Insofar as he succeeded, his princelings initially availed themselves of Christianity as a civil, no longer a prophetic religion, asserting the “divine right” of princes in Europe’s absolute monarchies, the characteristic regime of the early modern, centralized state Machiavelli had conceived as the successor both to petty city-states and the spiritual empire of the Christian Church. But Christianity’s prophetic character proved persistent; the new states fell into uncompromising (because uncompromisable) religious warfare, both amongst and within themselves. Rightly alarmed by this combination of power-politics with religious fervor, Machiavelli’s philosophic progeny began to formulate regimes that might settle this “theological-political” problem: the forthrightly materialist or “secular” absolutism of Hobbes, whereby the monarch alone would determine the religion of his subjects while funneling them into the peaceful pursuits of commerce; or the republicanism of Locke and Montesquieu, whose equally commercial regimes would take strong religiosity out of politics by tolerating every sect that respected the natural and civil rights of citizens. Although the older, monarchic Christians fought back (as in Europe’s Holy Alliance), by the end of the nineteenth century Europe saw itself divided between largely secular republics in England and France and largely secular oligarchies in Germany and Austria-Hungary. Hence the Great War.

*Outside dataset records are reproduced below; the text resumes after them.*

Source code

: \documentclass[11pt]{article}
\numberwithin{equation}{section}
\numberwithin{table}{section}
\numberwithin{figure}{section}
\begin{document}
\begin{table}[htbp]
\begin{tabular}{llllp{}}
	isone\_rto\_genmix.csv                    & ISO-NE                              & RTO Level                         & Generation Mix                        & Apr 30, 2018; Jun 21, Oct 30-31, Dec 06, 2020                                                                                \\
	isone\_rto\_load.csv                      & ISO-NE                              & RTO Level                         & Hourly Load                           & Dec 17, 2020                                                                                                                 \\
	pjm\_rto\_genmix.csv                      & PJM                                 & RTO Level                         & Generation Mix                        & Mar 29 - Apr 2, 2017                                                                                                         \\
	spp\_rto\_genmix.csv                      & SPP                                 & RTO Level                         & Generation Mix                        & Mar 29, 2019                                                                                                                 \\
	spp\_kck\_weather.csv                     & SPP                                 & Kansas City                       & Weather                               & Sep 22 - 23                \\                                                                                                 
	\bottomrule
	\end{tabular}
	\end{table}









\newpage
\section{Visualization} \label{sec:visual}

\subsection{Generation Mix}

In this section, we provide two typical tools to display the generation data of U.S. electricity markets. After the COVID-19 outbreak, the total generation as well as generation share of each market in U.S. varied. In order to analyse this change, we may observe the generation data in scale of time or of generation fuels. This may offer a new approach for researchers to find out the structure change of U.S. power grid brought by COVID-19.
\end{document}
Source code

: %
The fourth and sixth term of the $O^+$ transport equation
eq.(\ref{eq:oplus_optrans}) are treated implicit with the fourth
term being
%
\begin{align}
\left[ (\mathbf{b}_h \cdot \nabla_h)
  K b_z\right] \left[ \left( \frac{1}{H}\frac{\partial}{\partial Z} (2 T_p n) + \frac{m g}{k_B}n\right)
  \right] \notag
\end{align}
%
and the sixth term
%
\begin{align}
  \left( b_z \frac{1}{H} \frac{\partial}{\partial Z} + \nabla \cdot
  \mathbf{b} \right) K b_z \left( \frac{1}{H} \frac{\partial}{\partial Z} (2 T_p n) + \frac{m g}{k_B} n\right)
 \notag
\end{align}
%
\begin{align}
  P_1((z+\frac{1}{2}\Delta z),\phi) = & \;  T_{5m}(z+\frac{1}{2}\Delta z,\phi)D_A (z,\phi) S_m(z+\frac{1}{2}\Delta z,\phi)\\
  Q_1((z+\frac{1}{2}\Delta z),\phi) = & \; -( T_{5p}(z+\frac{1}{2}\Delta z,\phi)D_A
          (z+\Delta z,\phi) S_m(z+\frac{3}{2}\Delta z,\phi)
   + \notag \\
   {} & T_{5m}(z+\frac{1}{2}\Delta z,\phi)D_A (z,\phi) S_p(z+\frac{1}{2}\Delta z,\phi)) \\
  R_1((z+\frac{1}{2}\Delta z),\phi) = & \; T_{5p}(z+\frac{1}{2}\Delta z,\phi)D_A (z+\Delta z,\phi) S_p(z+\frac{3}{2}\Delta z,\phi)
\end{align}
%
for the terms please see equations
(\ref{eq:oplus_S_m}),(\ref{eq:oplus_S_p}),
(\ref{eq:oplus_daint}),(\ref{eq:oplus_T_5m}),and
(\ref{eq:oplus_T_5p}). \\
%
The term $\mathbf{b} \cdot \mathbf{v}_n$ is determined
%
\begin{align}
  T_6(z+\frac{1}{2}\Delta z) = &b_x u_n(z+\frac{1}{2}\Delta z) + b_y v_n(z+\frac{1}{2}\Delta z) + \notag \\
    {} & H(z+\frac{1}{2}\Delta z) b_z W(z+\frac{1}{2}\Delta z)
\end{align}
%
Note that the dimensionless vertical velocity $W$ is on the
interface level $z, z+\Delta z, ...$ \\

Decades before that war, Alexis de Tocqueville spotted a largely unanticipated social consequence of Machiavellian statism. To deny Heaven in the name of defending Earth, men were rejecting not only Christian doctrine but the religious orientation simply. That is, they were ignoring all that is “above” man for the sake of what is in and around him. Physically above us, even the stars are really beneath us, objects to be conquered along the rest of nature. To reject the “high” simultaneously elevates man to world rulership and democratizes the social order. True, Christianity insisted on human equality, but it was human equality under God; Tocqueville calls Christianity a precious bequest of aristocratic life because the revelation of human equality, of human “species-being” (as some of Tocqueville’s contemporaries would put it) came “from above,” from God Who walked on earth but was not of earth. Tocqueville expected the aristocracies of the old regimes to continue to decline, but with the hoped-for proviso that they would do so gracefully, guiding the newly-democratized modern societies away from Machiavellianism, away from materialism, away from the “hard” despotism of would-be Napoleons to come, but also away from the regime Tocqueville suspected more likely: the “soft” despotism of administrative states, wherein the new “aristocrats” or oligarchs would rule not by the authority of God and of eminent men but by the impersonal authority of science, aiming at the continued “conquest of nature for the relief of man’s estate,” as that Machiavellian, Francis Bacon, had described the modern “project.” The Great War demonstrated the consequences of failing sufficiently to heed Tocqueville’s advice.